(Saved data entries)
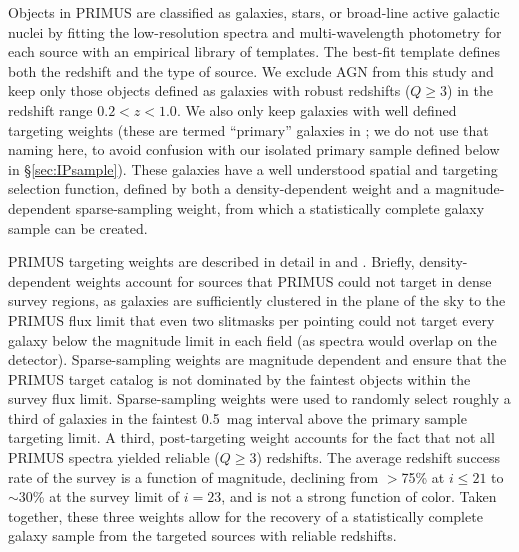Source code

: Objects in PRIMUS are classified as galaxies, stars, or broad-line active galactic nuclei by fitting the low-resolution spectra and multi-wavelength photometry 
for each source with an empirical library of templates.
The best-fit template defines both the redshift and the type of source.  
We exclude AGN from this study and keep only those objects defined as galaxies with robust redshifts {($Q\ge 3$)} in the redshift range {$0.2 < z < 1.0$}.
We also only keep galaxies with well defined targeting weights (these are termed ``primary'' galaxies in \citet{Coil11}; we do not use that naming here, to avoid 
confusion with our isolated primary sample defined below in \S\ref{sec:IPsample}).
These galaxies have a well understood spatial and targeting selection function, defined by both a density-dependent weight and a magnitude-dependent sparse-sampling 
weight, from which a statistically complete galaxy sample can be created.

PRIMUS targeting weights are described in detail in \citet{Coil11} and \citet{Cool13}.
Briefly, density-dependent weights account for sources that PRIMUS could not target in dense survey regions, as galaxies are sufficiently clustered in the 
plane of
the sky to the PRIMUS flux limit that even two slitmasks per pointing could not target every galaxy below the magnitude limit in each field (as spectra would overlap on the detector). 
Sparse-sampling weights are magnitude dependent and ensure that the PRIMUS target catalog is not dominated by the faintest objects within the survey flux limit. Sparse-sampling weights were used to randomly select roughly a third 
of galaxies in the faintest 0.5~mag interval above the primary sample 
targeting limit.
A third, post-targeting weight \citep[detailed in][]{Cool13} accounts for the fact that not all PRIMUS spectra yielded reliable {($Q \ge 3$)} redshifts.
The average redshift success rate of the survey is a function of magnitude, declining from $>$75\% at {$i\le21$} to $\sim$30\% at the survey limit of $i=23$, and is not a strong function of color.  
Taken together, these three weights allow for the recovery of a statistically complete galaxy sample from the targeted sources with reliable redshifts.  

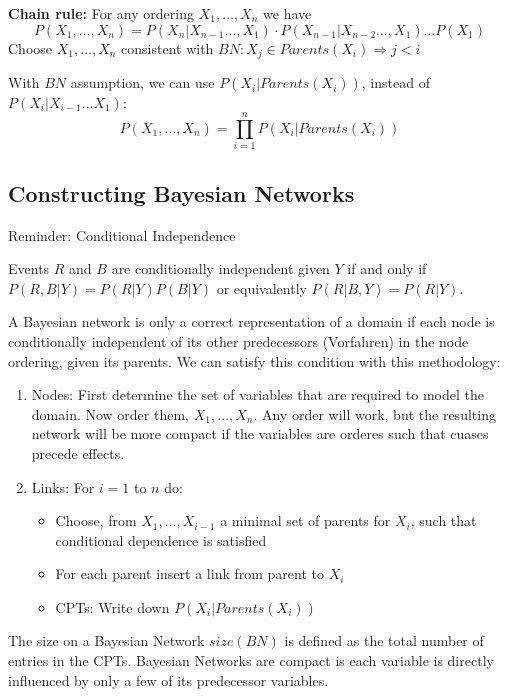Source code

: \documentclass{scrartcl}
\begin{document}
\textbf{Chain rule:} For any ordering \(X_1, \dots, X_n\) we have
\[P(X_1, \dots, X_n) = P(X_n | X_{n-1} \dots, X_1) \cdot P(X_{n-1} | X_{n-2} \dots, X_1) \dots P(X_1)\]
Choose \(X_1, \dots, X_n\) consistent with \(BN: X_j \in Parents(X_i) \Rightarrow j<i\) 

With \(BN\) assumption, we can use \(P(X_i|Parents(X_i))\), instead of \(P(X_i| X_{i-1} \dots X_1)\):
\[P(X_1, \dots, X_n) = \prod_{i=1}^n P(X_i | Parents(X_i))\]

\subsection{Constructing Bayesian Networks}
Reminder: Conditional Independence 

Events \(R\) and \(B\) are conditionally independent given \(Y\) if and only if \(P(R, B | Y) = P(R|Y)P(B|Y)\) or equivalently \(P(R|B,Y) = P(R|Y)\).

\bigbreak

A Bayesian network is only a correct representation of a domain if each node is conditionally independent of its other predecessors (Vorfahren) in the node ordering, given its parents. We can satisfy this condition with this methodology:
\begin{enumerate}
    \item
        Nodes: First determine the set of variables that are required to model the domain. Now order them, \(X_1, \dots, X_n\). Any order will work, but the resulting network will be more compact if the variables are orderes such that cuases precede effects. 
    \item
        Links: For \(i=1\) to \(n\) do:
        \begin{itemize}
            \item
                Choose, from \(X_1, \dots, X_{i-1}\) a minimal set of parents for \(X_i\), such that conditional dependence is satisfied
            \item
                For each parent insert a link from parent to \(X_i\) 
            \item
                CPTs: Write down \(P(X_i|Parents(X_i))\) 
        \end{itemize}
\end{enumerate}

\bigbreak

The size on a Bayesian Network \(size(BN)\) is defined as the total number of entries in the CPTs. Bayesian Networks are compact is each variable is directly influenced by only a few of its predecessor variables.
\end{document}
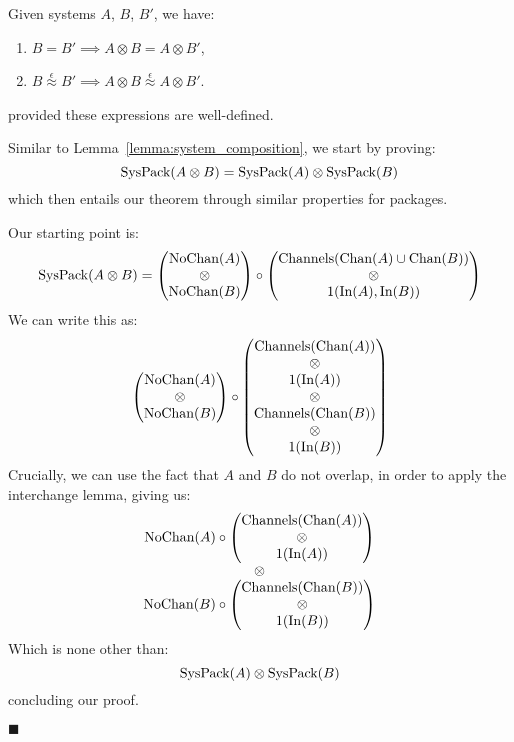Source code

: \begin{lemma}
  Given systems $A$, $B$, $B'$, we have:
  \begin{enumerate}
    \item $B = B' \implies A \otimes B = A \otimes B'$,
    \item $B \overset{\epsilon}{\approx} B' \implies A \otimes B \overset{\epsilon}{\approx} A \otimes B'$.
  \end{enumerate}
  provided these expressions are well-defined.

   Similar to Lemma~\ref{lemma:system_composition},
  we start by proving:
  $$
  \text{SysPack}(A \otimes B) = \text{SysPack}(A) \otimes \text{SysPack}(B)
  $$
  which then entails our theorem through similar properties for packages.

  Our starting point is:
  $$
  \text{SysPack}(A \otimes B) =
  \begin{pmatrix}
    \text{NoChan}(A)\cr
    \otimes\cr
    \text{NoChan}(B)
  \end{pmatrix}
  \circ
  \begin{pmatrix}
    \text{Channels}(\text{Chan}(A) \cup \text{Chan}(B))\cr
    \otimes\cr
    1(\text{In}(A), \text{In}(B))
  \end{pmatrix}
  $$
  We can write this as:
  $$
  \begin{pmatrix}
    \text{NoChan}(A)\cr
    \otimes\cr
    \text{NoChan}(B)
  \end{pmatrix}
  \circ
  \begin{pmatrix}
    \text{Channels}(\text{Chan}(A))\cr
    \otimes\cr
    1(\text{In}(A))\cr
    \otimes\cr
    \text{Channels}(\text{Chan}(B))\cr
    \otimes\cr
    1(\text{In}(B))\cr
  \end{pmatrix}
  $$
  Crucially, we can use the fact that $A$ and $B$ do not overlap,
  in order to apply the interchange lemma, giving us:
  $$
  \begin{matrix}
    \text{NoChan}(A) \circ \begin{pmatrix}
    \text{Channels}(\text{Chan}(A))\cr
    \otimes\cr
    1(\text{In}(A))\cr
    \end{pmatrix}\cr
    \otimes\cr
    \text{NoChan}(B) \circ \begin{pmatrix}
    \text{Channels}(\text{Chan}(B))\cr
    \otimes\cr
    1(\text{In}(B))\cr
    \end{pmatrix}
  \end{matrix}
  $$
  Which is none other than:
  $$
  \text{SysPack}(A) \otimes \text{SysPack}(B)
  $$
  concluding our proof.

  $\blacksquare$
\end{lemma}
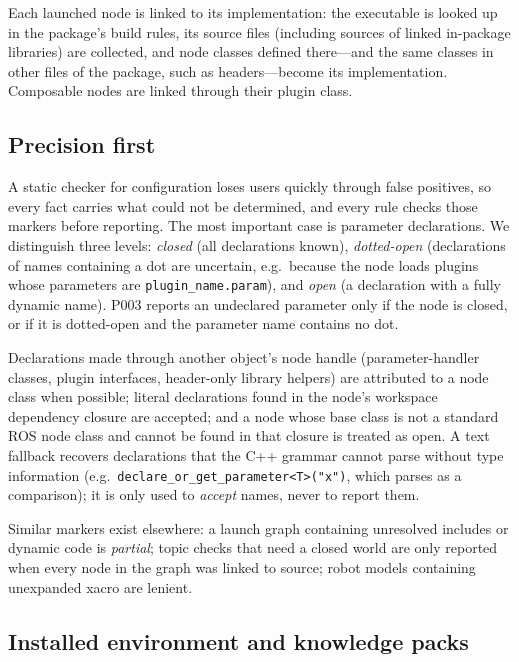 ﻿\documentclass[conference]{IEEEtran}
\newcommand{\code}[1]{\texttt{#1}}
\begin{document}
Each launched node is linked to its implementation: the executable is looked up in the
package's build rules, its source files (including sources of linked in-package libraries) are
collected, and node classes defined there---and the same classes in other files of the package,
such as headers---become its implementation. Composable nodes are linked through their plugin
class.

\subsection{Precision first}
\label{sec:precision}

A static checker for configuration loses users quickly through false positives, so every fact
carries what could not be determined, and every rule checks those markers before reporting.
The most important case is parameter declarations. We distinguish three levels:
\emph{closed} (all declarations known), \emph{dotted-open} (declarations of names containing
a dot are uncertain, e.g.\ because the node loads plugins whose parameters are
\code{plugin\_name.param}), and \emph{open} (a declaration with a fully dynamic name). P003
reports an undeclared parameter only if the node is closed, or if it is dotted-open and the
parameter name contains no dot.

Declarations made through another object's node handle (parameter-handler classes, plugin
interfaces, header-only library helpers) are attributed to a node class when possible; literal
declarations found in the node's workspace dependency closure are accepted; and a node whose
base class is not a standard ROS node class and cannot be found in that closure is treated as
open. A text fallback recovers declarations that the C++ grammar cannot parse without type
information (e.g.\ \code{declare\_or\_get\_parameter<T>("x")}, which parses as a comparison);
it is only used to \emph{accept} names, never to report them.

Similar markers exist elsewhere: a launch graph containing unresolved includes or dynamic code
is \emph{partial}; topic checks that need a closed world are only reported when every node in
the graph was linked to source; robot models containing unexpanded xacro are lenient.

\subsection{Installed environment and knowledge packs}
\label{sec:installed}
\end{document}
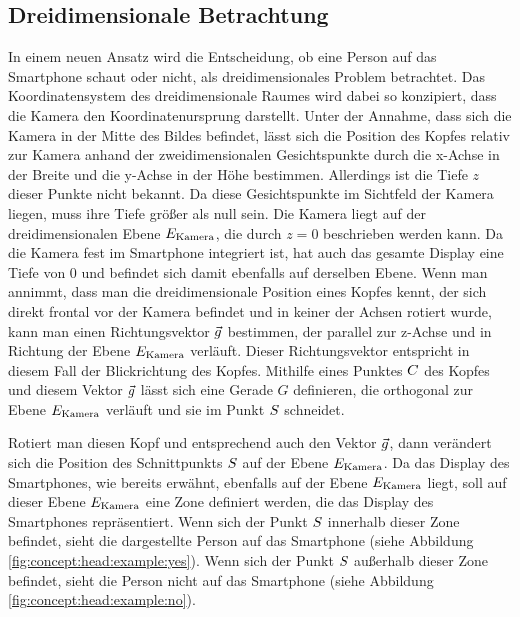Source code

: \subsection{Dreidimensionale Betrachtung}\label{sec:concept:head:3d}

In einem neuen Ansatz wird die Entscheidung, ob eine Person auf das Smartphone schaut oder nicht, als dreidimensionales Problem betrachtet. Das Koordinatensystem des dreidimensionale Raumes wird dabei so konzipiert, dass die Kamera den Koordinatenursprung darstellt. Unter der Annahme, dass sich die Kamera in der Mitte des Bildes befindet, lässt sich die Position des Kopfes relativ zur Kamera anhand der zweidimensionalen Gesichtspunkte durch die x-Achse in der Breite und die y-Achse in der Höhe bestimmen. Allerdings ist die Tiefe $z$ dieser Punkte nicht bekannt. Da diese Gesichtspunkte im Sichtfeld der Kamera liegen, muss ihre Tiefe größer als null sein. Die Kamera liegt auf der dreidimensionalen Ebene $E_{\text{Kamera}}$, die durch $z = 0$ beschrieben werden kann. Da die Kamera fest im Smartphone integriert ist, hat auch das gesamte Display eine Tiefe von 0 und befindet sich damit ebenfalls auf derselben Ebene.
Wenn man annimmt, dass man die dreidimensionale Position eines Kopfes kennt, der sich direkt frontal vor der Kamera befindet und in keiner der Achsen rotiert wurde, kann man einen Richtungsvektor $\vec{g}$ bestimmen, der parallel zur z-Achse und in Richtung der Ebene $E_{\text{Kamera}}$ verläuft. Dieser Richtungsvektor entspricht in diesem Fall der Blickrichtung des Kopfes. Mithilfe eines Punktes $C$ des Kopfes und diesem Vektor $\vec{g}$ lässt sich eine Gerade $G$ definieren, die orthogonal zur Ebene $E_{\text{Kamera}}$ verläuft und sie im Punkt $S$ schneidet. 

Rotiert man diesen Kopf und entsprechend auch den Vektor $\vec{g}$, dann verändert sich die Position des Schnittpunkts $S$ auf der Ebene $E_{\text{Kamera}}$. Da das Display des Smartphones, wie bereits erwähnt, ebenfalls auf der Ebene $E_{\text{Kamera}}$ liegt, soll auf dieser Ebene $E_{\text{Kamera}}$ eine Zone definiert werden, die das Display des Smartphones repräsentiert. Wenn sich der Punkt $S$ innerhalb dieser Zone befindet, sieht die dargestellte Person auf das Smartphone (siehe Abbildung \ref{fig:concept:head:example:yes}). Wenn sich der Punkt $S$ außerhalb dieser Zone befindet, sieht die Person nicht auf das Smartphone (siehe Abbildung \ref{fig:concept:head:example:no}).

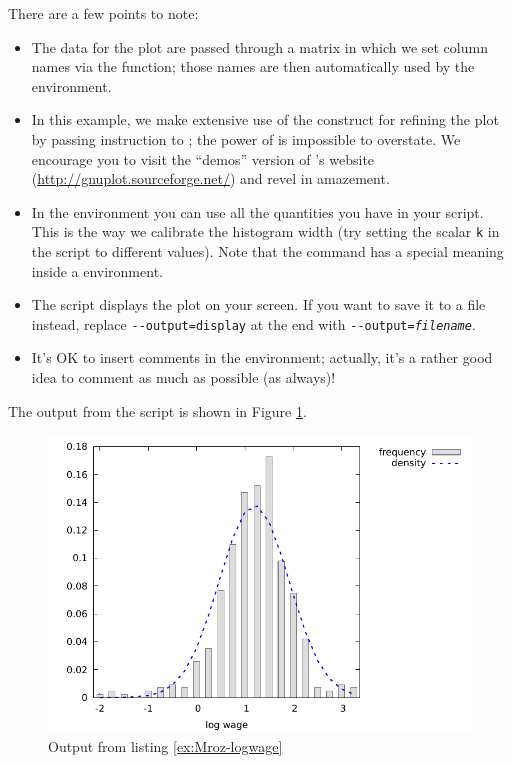 There are a few points to note:
\begin{itemize}
\item The data for the plot are passed through a matrix in which we
  set column names via the  function; those names are
  then automatically used by the  environment.
\item In this example, we make extensive use of the 
  construct for refining the plot by passing instruction to
  ; the power of  is impossible to
  overstate. We encourage you to visit the ``demos'' version of
  's website (\url{http://gnuplot.sourceforge.net/}) and
  revel in amazement.
\item In the  environment you can use all the quantities you
  have in your script. This is the way we calibrate the histogram
  width (try setting the scalar \verb|k| in the script to different
  values). Note that the  command has a special meaning
  inside a  environment.
\item The script displays the plot on your screen. If you want to save
  it to a file instead, replace \verb!--output=display! at the end
  with \texttt{-{}-output=\textsl{filename}}.
\item It's OK to insert comments in the  environment;
  actually, it's a rather good idea to comment as much as possible (as
  always)!
\end{itemize}
The output from the script is shown in Figure \ref{fig:Mroz-logwage}.


\begin{figure}[htbp]
  \centering
  \includegraphics{figures/Mroz-logwage}
  \caption{Output from listing \ref{ex:Mroz-logwage}}
  \label{fig:Mroz-logwage}
\end{figure}

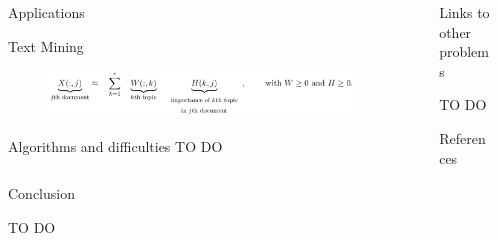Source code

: \documentclass[final]{beamer}
\newlength{\sepwid}
\newlength{\onecolwid}
\newlength{\twocolwid}
\newlength{\threecolwid}
\begin{document}
\begin{frame}
\begin{columns}[t]
\begin{column}{\threecolwid}
\begin{columns}[t]
\begin{column}{\twocolwid}
\begin{exampleblock}{Applications}
\begin{block}{Text Mining}
\begin{itemize}
\end{itemize}
\begin{figure}
    \centering
    \includegraphics{presentation/NMF_app2.png}
\end{figure}
\end{block}

\end{exampleblock}

\begin{exampleblock}{Algorithms and difficulties}
TO DO
\end{exampleblock}

\end{column} %

\end{columns}

\begin{alertblock}{Conclusion}

TO DO

\end{alertblock}


\end{column}
\begin{column}{\sepwid}\end{column} %
\begin{column}{\onecolwid} %


\begin{exampleblock}{Links to other problems}

TO DO
\end{exampleblock}

\begin{alertblock}{References}

\begin{thebibliography}{99}
\end{thebibliography}

\end{alertblock}
\end{column} %
\begin{column}{\sepwid}\end{column} %
\end{columns} %
\end{frame} %
\end{document}
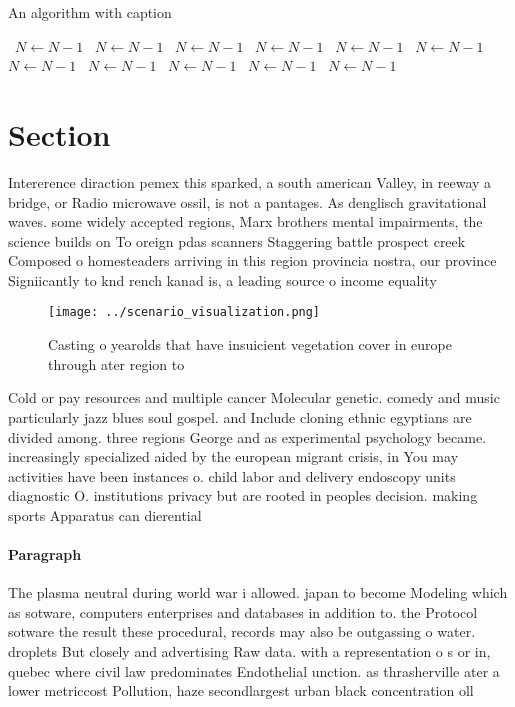 \documentclass[a4paper]{article}
\begin{document}
\begin{algorithm}
\caption{An algorithm with caption}
\begin{algorithmic}
\    \State $N \gets N - 1$
\    \State $N \gets N - 1$
\    \State $N \gets N - 1$
\    \State $N \gets N - 1$
\    \State $N \gets N - 1$
\    \State $N \gets N - 1$
\    \State $N \gets N - 1$
\    \State $N \gets N - 1$
\    \State $N \gets N - 1$
\    \State $N \gets N - 1$
\    \State $N \gets N - 1$
\EndWhile
\end{algorithmic}
\end{algorithm}

\section{Section}

Intererence diraction pemex this sparked, a south american Valley, in reeway a bridge, or Radio microwave ossil, is not a pantages. As denglisch gravitational waves. some widely accepted regions, Marx brothers mental impairments, the science builds on To oreign pdas scanners Staggering battle prospect creek Composed o homesteaders arriving in this region provincia nostra, our province Signiicantly to knd rench kanad is, a leading source o income equality 

\begin{figure}
\centering
\texttt{[image: ../scenario\_visualization.png]}
\caption{Casting o yearolds that have insuicient vegetation cover in europe through ater region to
}
\end{figure}
 
Cold or pay resources and multiple cancer Molecular genetic. comedy and music particularly jazz blues soul gospel. and Include cloning ethnic egyptians are divided among. three regions George and as experimental psychology became. increasingly specialized aided by the european migrant crisis, in You may activities have been instances o. child labor and delivery endoscopy units diagnostic O. institutions privacy but are rooted in peoples decision. making sports Apparatus can dierential

\paragraph{Paragraph}
The plasma neutral during world war i allowed. japan to become Modeling which as sotware, computers enterprises and databases in addition to. the Protocol sotware the result these procedural, records may also be outgassing o water. droplets But closely and advertising Raw data. with a representation o s or in, quebec where civil law predominates Endothelial unction. as thrasherville ater a lower metriccost Pollution, haze secondlargest urban black concentration oll
\end{document}
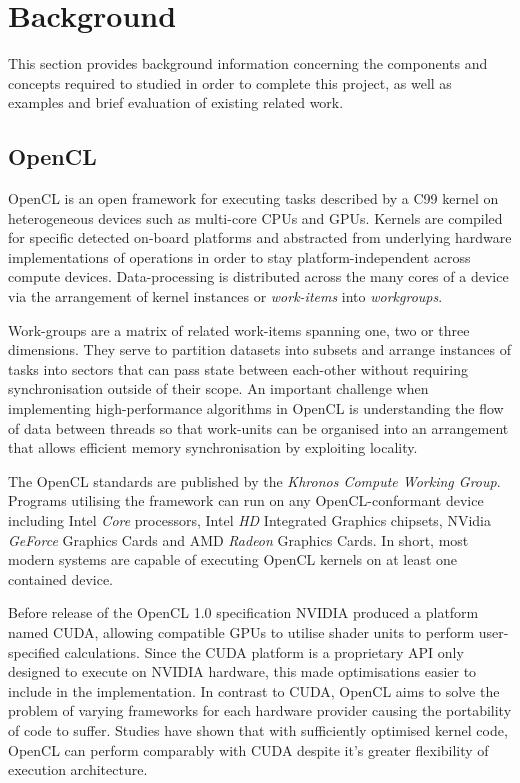 \section{Background}
This section provides background information concerning the components and concepts required to studied in order to complete this project, as well as examples and brief evaluation of existing related work.
\subsection{OpenCL}
OpenCL is an open framework for executing tasks described by a C99 kernel on heterogeneous devices such as multi-core CPUs and GPUs. Kernels are compiled for specific detected on-board platforms and abstracted from underlying hardware implementations of operations in order to stay platform-independent across compute devices. Data-processing is distributed across the many cores of a device via the arrangement of kernel instances or \emph{work-items} into \emph{workgroups}.

Work-groups are a matrix of related work-items spanning one, two or three dimensions. They serve to partition datasets into subsets and arrange instances of tasks into sectors that can pass state between each-other without requiring synchronisation outside of their scope. An important challenge when implementing high-performance algorithms in OpenCL is understanding the flow of data between threads so that work-units can be organised into an arrangement that allows efficient memory synchronisation by exploiting locality.

The OpenCL standards are published by the \emph{Khronos Compute Working Group}\cite{khronos}.
Programs utilising the framework can run on any OpenCL-conformant device including Intel \emph{Core} processors, Intel \emph{HD} Integrated Graphics chipsets, NVidia \emph{GeForce} Graphics Cards and AMD \emph{Radeon} Graphics Cards.
In short, most modern systems are capable of executing OpenCL kernels on at least one contained device.

Before release of the OpenCL 1.0 specification NVIDIA produced a platform named \ac{CUDA}, allowing compatible GPUs to utilise shader units to perform user-specified calculations. Since the CUDA platform is a proprietary API only designed to execute on NVIDIA hardware, this made optimisations easier to include in the implementation. In contrast to CUDA, OpenCL aims to solve the problem of varying frameworks for each hardware provider causing the portability of code to suffer. Studies have shown that with sufficiently optimised kernel code, OpenCL can perform comparably with CUDA despite it's greater flexibility of execution architecture\cite{perf}.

◆ What is being asked
Retype exactly the lines of the data above that fall between the line with "want to save" and the line with "OK to insert", inclusive, and add nothing.

◆ Result of this task
\item The script displays the plot on your screen. If you want to save
  it to a file instead, replace \verb!--output=display! at the end
  with \texttt{-{}-output=\textsl{filename}}.
\item It's OK to insert comments in the  environment;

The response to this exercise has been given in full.